Nomina e delibera del compenso

Il compenso deve essere stabilito con apposita delibera societaria, distinta da quella di approvazione del bilancio. In assenza di questa delibera, il compenso:

  • non è valido civilisticamente;
  • non è deducibile fiscalmente.

Trattamento contabile

Il compenso rappresenta un costo per servizi, da iscrivere nella voce B.7 del Conto Economico.
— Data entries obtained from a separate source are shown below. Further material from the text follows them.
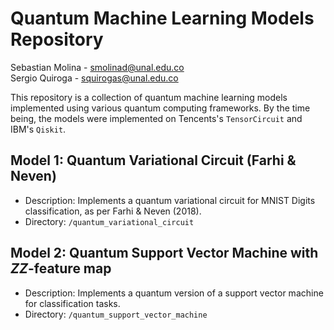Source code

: # Quantum Machine Learning Models Repository

Sebastian Molina - [smolinad@unal.edu.co](mailto:smolinad@unal.edu.co)  
Sergio Quiroga - [squirogas@unal.edu.co](mailto:squirogasd@unal.edu.co)

This repository is a collection of quantum machine learning models implemented using various quantum computing frameworks. 
By the time being, the models were implemented on Tencents's `TensorCircuit` and IBM's `Qiskit`.

## Model 1: Quantum Variational Circuit (Farhi & Neven)
- Description: Implements a quantum variational circuit for MNIST Digits classification, as per Farhi & Neven (2018).
- Directory: `/quantum_variational_circuit`

## Model 2: Quantum Support Vector Machine with $ZZ$-feature map
- Description: Implements a quantum version of a support vector machine for classification tasks.
- Directory: `/quantum_support_vector_machine`


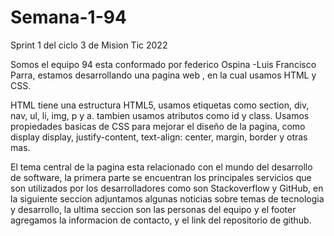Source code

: # Semana-1-94
Sprint 1 del ciclo 3 de Mision Tic 2022

Somos el equipo 94 esta conformado por federico Ospina -Luis Francisco Parra, estamos desarrollando una pagina web , en la cual usamos HTML y CSS.

HTML tiene una estructura HTML5, usamos etiquetas como section, div, nav, ul, li, img, p y a. tambien usamos atributos como id y class.
Usamos propiedades basicas de CSS  para mejorar el diseño de la pagina, como display display, justify-content, text-align: center, margin, border y otras mas.

El tema central de la pagina esta relacionado con el mundo del desarrollo de software, la primera parte se encuentran los principales servicios que son utilizados por los desarrolladores como son Stackoverflow y GitHub, en la siguiente seccion adjuntamos algunas noticias sobre temas de tecnologia y desarrollo, la ultima seccion son las personas del equipo y el footer agregamos la informacion de contacto, y el link del repositorio de github.
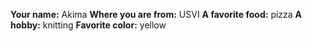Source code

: **Your name:** Akima
**Where you are from:** USVI
**A favorite food:** pizza
**A hobby:** knitting
**Favorite color:** yellow
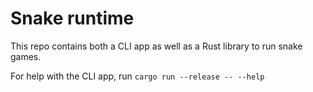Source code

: # Snake runtime

This repo contains both a CLI app as well as a Rust library to run snake games.

For help with the CLI app, run
`cargo run --release -- --help`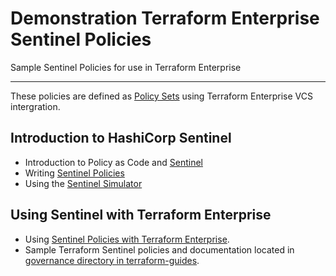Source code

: # Demonstration Terraform Enterprise Sentinel Policies

Sample Sentinel Policies for use in Terraform Enterprise

---

These policies are defined as [Policy Sets](https://www.terraform.io/docs/enterprise/sentinel/manage-policies.html) using Terraform Enterprise VCS intergration.

## Introduction to HashiCorp Sentinel

- Introduction to Policy as Code and [Sentinel](https://docs.hashicorp.com/sentinel/concepts/policy-as-code)
- Writing [Sentinel Policies](https://docs.hashicorp.com/sentinel/writing/)
- Using the [Sentinel Simulator](https://docs.hashicorp.com/sentinel/commands/)

## Using Sentinel with Terraform Enterprise

- Using [Sentinel Policies with Terraform Enterprise](https://www.terraform.io/docs/enterprise/sentinel/index.html).
- Sample Terraform Sentinel policies and documentation located in [governance directory in terraform-guides](https://github.com/hashicorp/terraform-guides/tree/master/governance/second-generation).
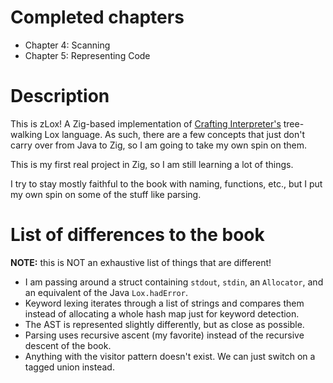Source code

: # Completed chapters
- Chapter 4: Scanning
- Chapter 5: Representing Code

# Description
This is zLox! A Zig-based implementation of
[Crafting Interpreter's](https://craftinginterpreters.com)
tree-walking Lox language. As such, there are a few concepts that just don't carry over from Java to
Zig, so I am going to take my own spin on them.

This is my first real project in Zig, so I am still learning a lot of things.

I try to stay mostly faithful to the book with naming, functions, etc., but I put my own spin on
some of the stuff like parsing.


# List of differences to the book
**NOTE:** this is NOT an exhaustive list of things that are different!

- I am passing around a struct containing `stdout`, `stdin`, an `Allocator`, and an equivalent of
    the Java `Lox.hadError`.
- Keyword lexing iterates through a list of strings and compares them instead of allocating a whole
    hash map just for keyword detection.
- The AST is represented slightly differently, but as close as possible.
- Parsing uses recursive ascent (my favorite) instead of the recursive descent of the book.
- Anything with the visitor pattern doesn't exist. We can just switch on a tagged union instead.
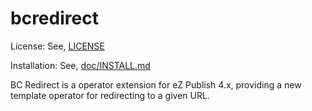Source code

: bcredirect
===========

License: See, [LICENSE](LICENSE)

Installation: See, [doc/INSTALL.md](doc/INSTALL.md)

BC Redirect is a operator extension for eZ Publish 4.x, providing a new template operator for redirecting to a given URL.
La registrazione avviene per competenza, ossia in base al periodo cui il compenso si riferisce, indipendentemente dalla data di pagamento.

Lo stesso principio si applica ai contributi previdenziali INPS a carico della società, che vanno iscritti separatamente ma sempre con competenza riferita al periodo maturato.

Deducibilità fiscale

I compensi agli amministratori seguono il principio di cassa: sono deducibili nell’anno in cui vengono effettivamente pagati.

  • Se l’amministratore è un co.co.co., si applica il principio di cassa allargato: sono deducibili anche i compensi pagati entro il 12 gennaio dell’anno successivo, se riferiti all’anno precedente.
  • Se l’amministratore è un professionista che svolge mansioni coerenti con la propria attività (es. un commercialista), vale il principio di cassa pura.

I contributi previdenziali, invece, sono deducibili per competenza, non per cassa.

IRAP

Ai fini IRAP:

  • il compenso è indeducibile se corrisposto a co.co.co.;
  • è deducibile se rientra nell’attività professionale dell’amministratore (ad esempio, un professionista con partita IVA).

Fiscalità differita

Quando il compenso viene pagato in un periodo diverso da quello di competenza, è necessario rilevare imposte anticipate per differenza temporanea in ambito IRES. In genere, non si rileva fiscalità differita IRAP, trattandosi di costo indeducibile.

ISA

I compensi agli amministratori e i relativi oneri previdenziali devono essere correttamente indicati nel quadro F degli ISA:

  • rigo F12 per le società di capitali;
  • rigo F14 per le società di persone.

Se l’amministratore è anche socio, il costo va indicato separatamente per non influenzare la variabile relativa al costo per servizi o al personale dipendente.

Congruità del compenso

La Corte di Cassazione ha ribadito che l’Amministrazione finanziaria può valutare l’inerenza del costo ma non può contestarne la misura in assenza di limiti normativi. Spetta eventualmente al Fisco dimostrare che il compenso è non congruo, ma la deducibilità resta valida se il costo è legato all’attività produttiva di ricavi.